One of the problems at this moment in history, of course, is the drastic economic news that has cast a cloud of despair and disillusionment over newspaper newsrooms. “It’s been tough raising money,” Maynard said. “The money from newspapers and newspaper foundations is disappearing. We will have to find others that care about social justice and democracy.

“We can’t let up on our efforts. Some foundations say that if newspapers won’t contribute for training, let them suffer the consequences. But it’s just not the newspapers suffering. We all will suffer, especially people of color who are portrayed inaccurately on a daily basis. We have to see that all communities are covered in a fair way and we have to help all people make informed decisions.”
 
Maynard believes that the current economic conditions are causing the industry to pay less attention to diversity and that this will “create a spiral effect and will push away more potential readership at the industry’s peril.”

“My father would not be surprised by the state of newspapers today,” she said. “He anticipated the shift to online in the early 1990′s. He was talking then about convergence, how the news would be bundled differently. He saw it coming.

“He would be disheartened that the news industry didn’t pick up on the changes quicker and didn’t do more to hold on to their franchises.”“The last diversity figures for new media are 16 percent, slightly better than newspapers.”

Bob Maynard was a high school dropout who went on to a distinguished journalism career. He covered civil rights and urban unrest as a national correspondent for The Washington Post, was that newspaper’s ombudsman and later became part of its editorial page staff. He made numerous appearances on network television and in 1979 became editor of the Oakland Tribune.

He and his wife, Nancy, bought the Tribune a few years later. It won a Pulitzer Prize in 1990 for its coverage of the Loma Prieta earthquake. The Maynards sold the paper in 1992.

“I was raised by two optimistic people,” Dori Maynard said, “so I am guardedly optimistic about the future of journalism. I just hope we can find new models to do journalism in the public good.”

But whatever models follow, Maynard wants to do whatever she can to ensure that the staffs and the content reflect the diversity of our communities and the country.

“When you look at the generational shift of how young people get their news we have to make sure that the new media doesn’t look like the old media. The last diversity figures for new media are 16 percent, slightly better than newspapers, but not by much. We need to step up our efforts.

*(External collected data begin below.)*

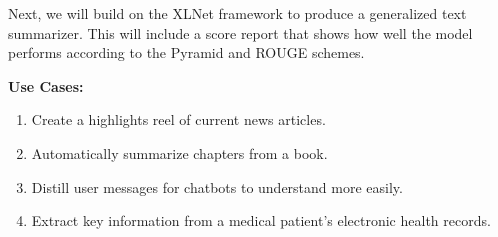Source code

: Next, we will build on the XLNet framework to produce a generalized text summarizer.
This will include a score report that shows how well the model performs according to the Pyramid and ROUGE schemes.

\vspace{1pt}

\noindent\textbf{Use Cases:}

\vspace{0pt}

\begin{enumerate}[label=\textbf{\arabic*}, labelsep=0.1em, itemsep=0em, topsep=0em, font=\small]
    \item Create a highlights reel of current news articles.
    \item Automatically summarize chapters from a book.
    \item Distill user messages for chatbots to understand more easily.
    \item Extract key information from a medical patient’s electronic health records.
\end{enumerate}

“We have to make sure that people have the skills and the mindset to work on all platforms and that they can think strategically. We must have filters. It’s not an issue of the survival of journalism. It’s about what skills will be needed to be a journalist in the future. Being a journalist is still an exciting and valuable job.”

After three decades of existence the Maynard Institute remains a leader in helping to make the portrait of America’s newsrooms multicultural. It has programs in copy editing, leadership, entry management and others and conducts fault lines workshops. Many of its graduates, such as Carolina Garcia, editor of the Los Angeles Daily News, and Milton Coleman, deputy managing editor of The Washington Post, have become leaders in the industry.

“I was talking to a group of journalists yesterday,” Maynard said, “and two or three had been on the verge of leaving the business. But after going through the training program they now want to stay. Giving them the tools to do their craft, as well as some political tools, they can now plot their career advancement.”

On the day he quit school at age 16, Bob Maynard told a sister, “My credentials will be my work.”

His dream has given hundreds of others the way to earn their credentials. And now his daughter is the keeper of that dream.